Exercise details | Search the data for the word "your" and copy every line where it occurs.

Information given |
********************

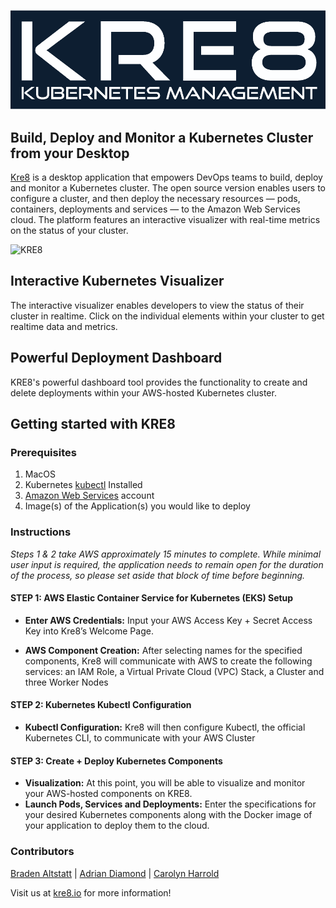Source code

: ![KRE8](src/client/styles/assets/images/Kre8LogoDark.png)

## Build, Deploy and Monitor a Kubernetes Cluster from your Desktop
[Kre8](https://www.kre8.io) is a desktop application that empowers DevOps teams to build, deploy and monitor a Kubernetes cluster. The open source version enables users to configure a cluster, and then deploy the necessary resources — pods, containers, deployments and services — to the Amazon Web Services cloud. The platform features an interactive visualizer with real-time metrics on the status of your cluster.

![KRE8](src/client/styles/assets/images/Kre8Demo.gif)

## Interactive Kubernetes Visualizer
The interactive visualizer enables developers to view the status of their cluster in realtime. Click on the individual elements within your cluster to get realtime data and metrics.

## Powerful Deployment Dashboard
KRE8's powerful dashboard tool provides the functionality to create and delete deployments within your AWS-hosted Kubernetes cluster.

## Getting started with KRE8

### Prerequisites
  1. MacOS
  2. Kubernetes [kubectl](https://kubernetes.io/docs/tasks/tools/install-kubectl/) Installed
  3. [Amazon Web Services](https://aws.amazon.com) account
  4. Image(s) of the Application(s) you would like to deploy

### Instructions
*Steps 1 & 2 take AWS approximately 15 minutes to complete. While minimal user input is required, the application needs to remain open for the duration of the process, so please set aside that block of time before beginning.*

#### STEP 1: AWS Elastic Container Service for Kubernetes (EKS) Setup
* **Enter AWS Credentials:** Input your AWS Access Key + Secret Access Key into Kre8’s Welcome Page.

* **AWS Component Creation:** After selecting names for the specified components, Kre8 will communicate with AWS to create the following services: an IAM Role, a Virtual Private Cloud (VPC) Stack, a Cluster and three Worker Nodes

#### STEP 2: Kubernetes Kubectl Configuration
* **Kubectl Configuration:** Kre8 will then configure Kubectl, the official Kubernetes CLI, to communicate with your AWS Cluster

#### STEP 3: Create + Deploy Kubernetes Components
* **Visualization:** At this point, you will be able to visualize and monitor your AWS-hosted components on KRE8.
* **Launch Pods, Services and Deployments:** Enter the specifications for your desired Kubernetes components along with the Docker image of your application to deploy them to the cloud.

### Contributors
[Braden Altstatt](https://github.com/bradenaa) | [Adrian Diamond](https://github.com/AdrianDiamond13) | [Carolyn Harrold](https://github.com/carolynharrold) 

Visit us at [kre8.io](https://www.kre8.io) for more information!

********************

Exercise result |
## Build, Deploy and Monitor a Kubernetes Cluster from your Desktop
[Kre8](https://www.kre8.io) is a desktop application that empowers DevOps teams to build, deploy and monitor a Kubernetes cluster. The open source version enables users to configure a cluster, and then deploy the necessary resources — pods, containers, deployments and services — to the Amazon Web Services cloud. The platform features an interactive visualizer with real-time metrics on the status of your cluster.
The interactive visualizer enables developers to view the status of their cluster in realtime. Click on the individual elements within your cluster to get realtime data and metrics.
KRE8's powerful dashboard tool provides the functionality to create and delete deployments within your AWS-hosted Kubernetes cluster.
* **Enter AWS Credentials:** Input your AWS Access Key + Secret Access Key into Kre8’s Welcome Page.
* **Kubectl Configuration:** Kre8 will then configure Kubectl, the official Kubernetes CLI, to communicate with your AWS Cluster
* **Visualization:** At this point, you will be able to visualize and monitor your AWS-hosted components on KRE8.
* **Launch Pods, Services and Deployments:** Enter the specifications for your desired Kubernetes components along with the Docker image of your application to deploy them to the cloud.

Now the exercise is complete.